--- Listed entries Enclosed Below ---
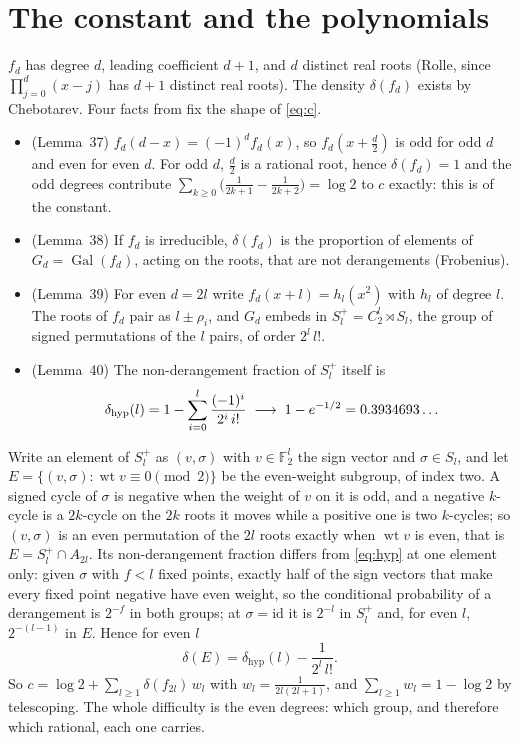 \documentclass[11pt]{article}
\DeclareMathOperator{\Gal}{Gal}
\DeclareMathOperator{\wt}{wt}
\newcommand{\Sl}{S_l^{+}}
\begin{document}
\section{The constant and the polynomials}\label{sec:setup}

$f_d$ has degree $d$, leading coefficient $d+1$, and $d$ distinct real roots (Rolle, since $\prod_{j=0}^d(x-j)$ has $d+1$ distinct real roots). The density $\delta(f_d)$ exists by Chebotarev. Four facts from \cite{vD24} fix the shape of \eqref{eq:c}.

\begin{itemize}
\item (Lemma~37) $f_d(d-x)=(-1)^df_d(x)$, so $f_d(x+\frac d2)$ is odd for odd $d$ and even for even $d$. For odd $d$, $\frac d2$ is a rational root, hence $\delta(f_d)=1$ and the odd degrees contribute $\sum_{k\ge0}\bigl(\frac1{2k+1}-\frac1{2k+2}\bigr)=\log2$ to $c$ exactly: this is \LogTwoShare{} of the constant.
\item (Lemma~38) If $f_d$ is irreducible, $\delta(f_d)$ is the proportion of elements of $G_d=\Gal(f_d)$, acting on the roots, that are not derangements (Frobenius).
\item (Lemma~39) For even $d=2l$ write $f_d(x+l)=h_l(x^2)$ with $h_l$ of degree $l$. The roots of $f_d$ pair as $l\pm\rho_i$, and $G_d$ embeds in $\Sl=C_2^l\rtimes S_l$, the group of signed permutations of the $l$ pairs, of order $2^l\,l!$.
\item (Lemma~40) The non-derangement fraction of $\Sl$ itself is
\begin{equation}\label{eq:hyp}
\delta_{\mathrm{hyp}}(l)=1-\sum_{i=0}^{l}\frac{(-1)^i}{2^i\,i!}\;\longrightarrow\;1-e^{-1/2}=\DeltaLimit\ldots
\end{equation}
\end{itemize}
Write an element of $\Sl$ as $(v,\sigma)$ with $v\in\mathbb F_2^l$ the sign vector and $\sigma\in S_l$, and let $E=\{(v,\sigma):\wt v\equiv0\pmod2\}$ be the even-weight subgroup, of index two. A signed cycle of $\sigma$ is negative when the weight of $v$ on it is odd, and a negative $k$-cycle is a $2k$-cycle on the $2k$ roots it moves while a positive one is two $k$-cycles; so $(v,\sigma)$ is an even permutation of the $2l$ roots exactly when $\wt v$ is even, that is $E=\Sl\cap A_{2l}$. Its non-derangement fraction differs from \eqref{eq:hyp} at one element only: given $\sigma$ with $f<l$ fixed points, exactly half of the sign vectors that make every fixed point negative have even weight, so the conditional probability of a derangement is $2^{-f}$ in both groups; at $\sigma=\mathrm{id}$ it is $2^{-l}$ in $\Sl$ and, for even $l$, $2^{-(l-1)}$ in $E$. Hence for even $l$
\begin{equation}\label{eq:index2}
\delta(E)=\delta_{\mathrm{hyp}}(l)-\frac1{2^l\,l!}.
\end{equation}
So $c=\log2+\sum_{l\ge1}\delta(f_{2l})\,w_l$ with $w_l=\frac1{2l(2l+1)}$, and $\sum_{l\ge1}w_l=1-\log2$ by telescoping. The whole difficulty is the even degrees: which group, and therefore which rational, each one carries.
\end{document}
--- End of Enclosed Listed entries ---
* [What the exercise asks] Now reproduce all of the entries precisely, with no pictures in the copy.

* [Output for this exercise]
 \documentclass[11pt]{article}
\DeclareMathOperator{\Gal}{Gal}
\DeclareMathOperator{\wt}{wt}
\newcommand{\Sl}{S_l^{+}}
\begin{document}
\section{The constant and the polynomials}\label{sec:setup}

$f_d$ has degree $d$, leading coefficient $d+1$, and $d$ distinct real roots (Rolle, since $\prod_{j=0}^d(x-j)$ has $d+1$ distinct real roots). The density $\delta(f_d)$ exists by Chebotarev. Four facts from \cite{vD24} fix the shape of \eqref{eq:c}.

\begin{itemize}
\item (Lemma~37) $f_d(d-x)=(-1)^df_d(x)$, so $f_d(x+\frac d2)$ is odd for odd $d$ and even for even $d$. For odd $d$, $\frac d2$ is a rational root, hence $\delta(f_d)=1$ and the odd degrees contribute $\sum_{k\ge0}\bigl(\frac1{2k+1}-\frac1{2k+2}\bigr)=\log2$ to $c$ exactly: this is \LogTwoShare{} of the constant.
\item (Lemma~38) If $f_d$ is irreducible, $\delta(f_d)$ is the proportion of elements of $G_d=\Gal(f_d)$, acting on the roots, that are not derangements (Frobenius).
\item (Lemma~39) For even $d=2l$ write $f_d(x+l)=h_l(x^2)$ with $h_l$ of degree $l$. The roots of $f_d$ pair as $l\pm\rho_i$, and $G_d$ embeds in $\Sl=C_2^l\rtimes S_l$, the group of signed permutations of the $l$ pairs, of order $2^l\,l!$.
\item (Lemma~40) The non-derangement fraction of $\Sl$ itself is
\begin{equation}\label{eq:hyp}
\delta_{\mathrm{hyp}}(l)=1-\sum_{i=0}^{l}\frac{(-1)^i}{2^i\,i!}\;\longrightarrow\;1-e^{-1/2}=\DeltaLimit\ldots
\end{equation}
\end{itemize}
Write an element of $\Sl$ as $(v,\sigma)$ with $v\in\mathbb F_2^l$ the sign vector and $\sigma\in S_l$, and let $E=\{(v,\sigma):\wt v\equiv0\pmod2\}$ be the even-weight subgroup, of index two. A signed cycle of $\sigma$ is negative when the weight of $v$ on it is odd, and a negative $k$-cycle is a $2k$-cycle on the $2k$ roots it moves while a positive one is two $k$-cycles; so $(v,\sigma)$ is an even permutation of the $2l$ roots exactly when $\wt v$ is even, that is $E=\Sl\cap A_{2l}$. Its non-derangement fraction differs from \eqref{eq:hyp} at one element only: given $\sigma$ with $f<l$ fixed points, exactly half of the sign vectors that make every fixed point negative have even weight, so the conditional probability of a derangement is $2^{-f}$ in both groups; at $\sigma=\mathrm{id}$ it is $2^{-l}$ in $\Sl$ and, for even $l$, $2^{-(l-1)}$ in $E$. Hence for even $l$
\begin{equation}\label{eq:index2}
\delta(E)=\delta_{\mathrm{hyp}}(l)-\frac1{2^l\,l!}.
\end{equation}
So $c=\log2+\sum_{l\ge1}\delta(f_{2l})\,w_l$ with $w_l=\frac1{2l(2l+1)}$, and $\sum_{l\ge1}w_l=1-\log2$ by telescoping. The whole difficulty is the even degrees: which group, and therefore which rational, each one carries.
\end{document}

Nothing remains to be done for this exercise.